After he’d read the piece through, Leopold noted that it was so difficult that no one in the world could play it.
But Mozart said, “That is why it is a concerto. It must be practised till it is perfect.” And then the little one began to show his father how to play it!
In 1792, Leopold took Mozart to the court in Vienna, the Austrian capital, to play. This was the first stop of a tour that took them around the courts of Europe for the next three-and-a-half years. Soon, Mozart was the most famous child prodigy in Europe.
When he played, Mozart’s delicate face was dead serious. But during concert breaks, he behaved just as a child of his age probably would. He was even seen running around a royal court with a stick between his legs, pretending that it was a horse!
In Europe, city after city sang the praises of the young Mozart. At Bologna in Italy, he was made a member of the famous Philharmonic Academy – though officially only those over 20 could be admitted. In Rome, Pope Clement XIV decorated him with the Order of the Golden Spur. At Milan, he wrote his first opera, Mithridates, which was composed so quickly that Mozart’s tender fingers hurt!
But what was Mozart like at home? When he was about eight, Leopold fell ill with a bad throat ailment in London. The children were forbidden to make a noise, even to play a piano, until he was better. To keep his itching fingers busy, Mozart used music in a different way. He composed his first symphony – K 16 – for an entire orchestra!
Until he was about ten, Nannerl hated the sound of the horn. When it was played solo, he shuddered. Leopold wanted to cure his son of this fear, so he asked Maria Anna to blow a horn towards Mozart. But he turned pale at the very sound and would have fainted, had she not stopped at once. Luckily, she did.

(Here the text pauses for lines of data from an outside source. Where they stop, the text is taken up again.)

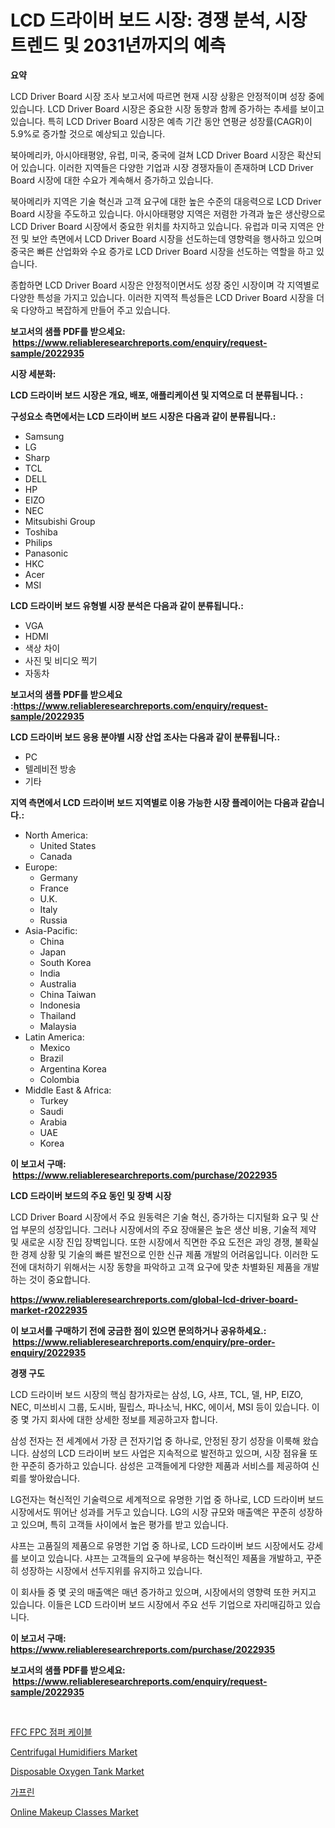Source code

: <p><h1>LCD 드라이버 보드 시장: 경쟁 분석, 시장 트렌드 및 2031년까지의 예측</h1></p><p><strong>요약</strong></p>
<p><p>LCD Driver Board 시장 조사 보고서에 따르면 현재 시장 상황은 안정적이며 성장 중에 있습니다. LCD Driver Board 시장은 중요한 시장 동향과 함께 증가하는 추세를 보이고 있습니다. 특히 LCD Driver Board 시장은 예측 기간 동안 연평균 성장률(CAGR)이 5.9%로 증가할 것으로 예상되고 있습니다.</p><p>북아메리카, 아시아태평양, 유럽, 미국, 중국에 걸쳐 LCD Driver Board 시장은 확산되어 있습니다. 이러한 지역들은 다양한 기업과 시장 경쟁자들이 존재하며 LCD Driver Board 시장에 대한 수요가 계속해서 증가하고 있습니다.</p><p>북아메리카 지역은 기술 혁신과 고객 요구에 대한 높은 수준의 대응력으로 LCD Driver Board 시장을 주도하고 있습니다. 아시아태평양 지역은 저렴한 가격과 높은 생산량으로 LCD Driver Board 시장에서 중요한 위치를 차지하고 있습니다. 유럽과 미국 지역은 안전 및 보안 측면에서 LCD Driver Board 시장을 선도하는데 영향력을 행사하고 있으며 중국은 빠른 산업화와 수요 증가로 LCD Driver Board 시장을 선도하는 역할을 하고 있습니다.</p><p>종합하면 LCD Driver Board 시장은 안정적이면서도 성장 중인 시장이며 각 지역별로 다양한 특성을 가지고 있습니다. 이러한 지역적 특성들은 LCD Driver Board 시장을 더욱 다양하고 복잡하게 만들어 주고 있습니다.</p></p>
<p><strong>보고서의 샘플 PDF를 받으세요: &nbsp;<a href="https://www.reliableresearchreports.com/enquiry/request-sample/2022935">https://www.reliableresearchreports.com/enquiry/request-sample/2022935</a></strong></p>
<p><strong>시장 세분화:</strong></p>
<p><strong> LCD 드라이버 보드 시장은 개요, 배포, 애플리케이션 및 지역으로 더 분류됩니다. :</strong></p>
<p><strong>구성요소 측면에서는 LCD 드라이버 보드 시장은 다음과 같이 분류됩니다.:</strong></p>
<p><ul><li>Samsung</li><li>LG</li><li>Sharp</li><li>TCL</li><li>DELL</li><li>HP</li><li>EIZO</li><li>NEC</li><li>Mitsubishi Group</li><li>Toshiba</li><li>Philips</li><li>Panasonic</li><li>HKC</li><li>Acer</li><li>MSI</li></ul></p>
<p><strong> LCD 드라이버 보드 유형별 시장 분석은 다음과 같이 분류됩니다.:</strong></p>
<p><ul><li>VGA</li><li>HDMI</li><li>색상 차이</li><li>사진 및 비디오 찍기</li><li>자동차</li></ul></p>
<p><strong>보고서의 샘플 PDF를 받으세요 :<a href="https://www.reliableresearchreports.com/enquiry/request-sample/2022935">https://www.reliableresearchreports.com/enquiry/request-sample/2022935</a></strong></p>
<p><strong> LCD 드라이버 보드 응용 분야별 시장 산업 조사는 다음과 같이 분류됩니다.:</strong></p>
<p><ul><li>PC</li><li>텔레비전 방송</li><li>기타</li></ul></p>
<p><strong>지역 측면에서 LCD 드라이버 보드 지역별로 이용 가능한 시장 플레이어는 다음과 같습니다.:</strong></p>
<p><ul>
    <li>
        North America:
        <ul>
            <li>United States</li>
            <li>Canada</li>
        </ul>
    </li>
    <li>
        Europe:
        <ul>
            <li>Germany</li>
            <li>France</li>
            <li>U.K.</li>
            <li>Italy</li>
            <li>Russia</li>
        </ul>
    </li>
    <li>
        Asia-Pacific:
        <ul>
            <li>China</li>
            <li>Japan</li>
            <li>South Korea</li>
            <li>India</li>
            <li>Australia</li>
            <li>China Taiwan</li>
            <li>Indonesia</li>
            <li>Thailand</li>
            <li>Malaysia</li>
        </ul>
    </li>
    <li>
        Latin America:
        <ul>
            <li>Mexico</li>
            <li>Brazil</li>
            <li>Argentina Korea</li>
            <li>Colombia</li>
        </ul>
    </li>
    <li>
        Middle East & Africa:
        <ul>
            <li>Turkey</li>
            <li>Saudi</li>
            <li>Arabia</li>
            <li>UAE</li>
            <li>Korea</li>
        </ul>
    </li>
    </ul></p>
<p><strong>이 보고서 구매: &nbsp;<a href="https://www.reliableresearchreports.com/purchase/2022935">https://www.reliableresearchreports.com/purchase/2022935</a></strong></p>
<p><strong>LCD 드라이버 보드의 주요 동인 및 장벽 시장</strong></p>
<p><p>LCD Driver Board 시장에서 주요 원동력은 기술 혁신, 증가하는 디지털화 요구 및 산업 부문의 성장입니다. 그러나 시장에서의 주요 장애물은 높은 생산 비용, 기술적 제약 및 새로운 시장 진입 장벽입니다. 또한 시장에서 직면한 주요 도전은 과잉 경쟁, 불확실한 경제 상황 및 기술의 빠른 발전으로 인한 신규 제품 개발의 어려움입니다. 이러한 도전에 대처하기 위해서는 시장 동향을 파악하고 고객 요구에 맞춘 차별화된 제품을 개발하는 것이 중요합니다.</p></p>
<p><strong><a href="https://www.reliableresearchreports.com/global-lcd-driver-board-market-r2022935">https://www.reliableresearchreports.com/global-lcd-driver-board-market-r2022935</a></strong></p>
<p><strong>이 보고서를 구매하기 전에 궁금한 점이 있으면 문의하거나 공유하세요.: &nbsp;<a href="https://www.reliableresearchreports.com/enquiry/pre-order-enquiry/2022935">https://www.reliableresearchreports.com/enquiry/pre-order-enquiry/2022935</a></strong></p>
<p><strong>경쟁 구도</strong></p>
<p><p>LCD 드라이버 보드 시장의 핵심 참가자로는 삼성, LG, 샤프, TCL, 델, HP, EIZO, NEC, 미쓰비시 그룹, 도시바, 필립스, 파나소닉, HKC, 에이서, MSI 등이 있습니다. 이 중 몇 가지 회사에 대한 상세한 정보를 제공하고자 합니다.</p><p>삼성 전자는 전 세계에서 가장 큰 전자기업 중 하나로, 안정된 장기 성장을 이룩해 왔습니다. 삼성의 LCD 드라이버 보드 사업은 지속적으로 발전하고 있으며, 시장 점유율 또한 꾸준히 증가하고 있습니다. 삼성은 고객들에게 다양한 제품과 서비스를 제공하여 신뢰를 쌓아왔습니다.</p><p>LG전자는 혁신적인 기술력으로 세계적으로 유명한 기업 중 하나로, LCD 드라이버 보드 시장에서도 뛰어난 성과를 거두고 있습니다. LG의 시장 규모와 매출액은 꾸준히 성장하고 있으며, 특히 고객들 사이에서 높은 평가를 받고 있습니다.</p><p>샤프는 고품질의 제품으로 유명한 기업 중 하나로, LCD 드라이버 보드 시장에서도 강세를 보이고 있습니다. 샤프는 고객들의 요구에 부응하는 혁신적인 제품을 개발하고, 꾸준히 성장하는 시장에서 선두지위를 유지하고 있습니다.</p><p>이 회사들 중 몇 곳의 매출액은 매년 증가하고 있으며, 시장에서의 영향력 또한 커지고 있습니다. 이들은 LCD 드라이버 보드 시장에서 주요 선두 기업으로 자리매김하고 있습니다.</p></p>
<p><strong>이 보고서 구매: &nbsp; <a href="https://www.reliableresearchreports.com/purchase/2022935">https://www.reliableresearchreports.com/purchase/2022935</a></strong></p>
<p><strong>보고서의 샘플 PDF를 받으세요: &nbsp;<a href="https://www.reliableresearchreports.com/enquiry/request-sample/2022935">https://www.reliableresearchreports.com/enquiry/request-sample/2022935</a></strong><strong></strong></p>
<p>&nbsp;</p>
<p><p><a href="https://github.com/chupp85/Market-Research-Report-List-1/blob/main/722283658903.md">FFC FPC 점퍼 케이블</a></p><p><a href="https://issuu.com/reportprime-2/docs/centrifugal-humidifiers-market-size-2030.pptx">Centrifugal Humidifiers Market</a></p><p><a href="https://www.linkedin.com/pulse/disposable-oxygen-tank-market-outlook-industry-overview-forecast-82p0e?trackingId=9u%2FZwmhGmh%2Bv21tA9%2BfxJw%3D%3D">Disposable Oxygen Tank Market</a></p><p><a href="https://github.com/Howaoole34545/Market-Research-Report-List-1/blob/main/424628860884.md">가프린</a></p><p><a href="https://github.com/nathandecarvalho/Market-Research-Report-List-3/blob/main/online-makeup-classes-market.md">Online Makeup Classes Market</a></p></p>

On one occasion, two archduchesses were leading little Mozart up to the Austrian empress. He slipped and fell because the floor of the court chamber was very slippery due to polish. One of the duchesses, Marie Antoinette – who later became the queen of France – lifted the boy up and consoled him. In response, Mozart wiped his tears away and said to her, “You are very kind. I will marry you.”
Later, her mother asked Mozart what made him say these words. He said, rather solemnly, “From gratitude. She was so good, but her sister wasn’t concerned about my fall in the least.”
Today, all of Salzburg seems like Mozart’s town. Its dramatic cupolas and spires seem to call out his name. The house where he was born is now a famous museum, a shrine for music lovers. The city even hosts a Mozart Week every year, when the master composer’s works are played.
Mozart started young in the world of music. But his first notes of promise still ring true in our ears.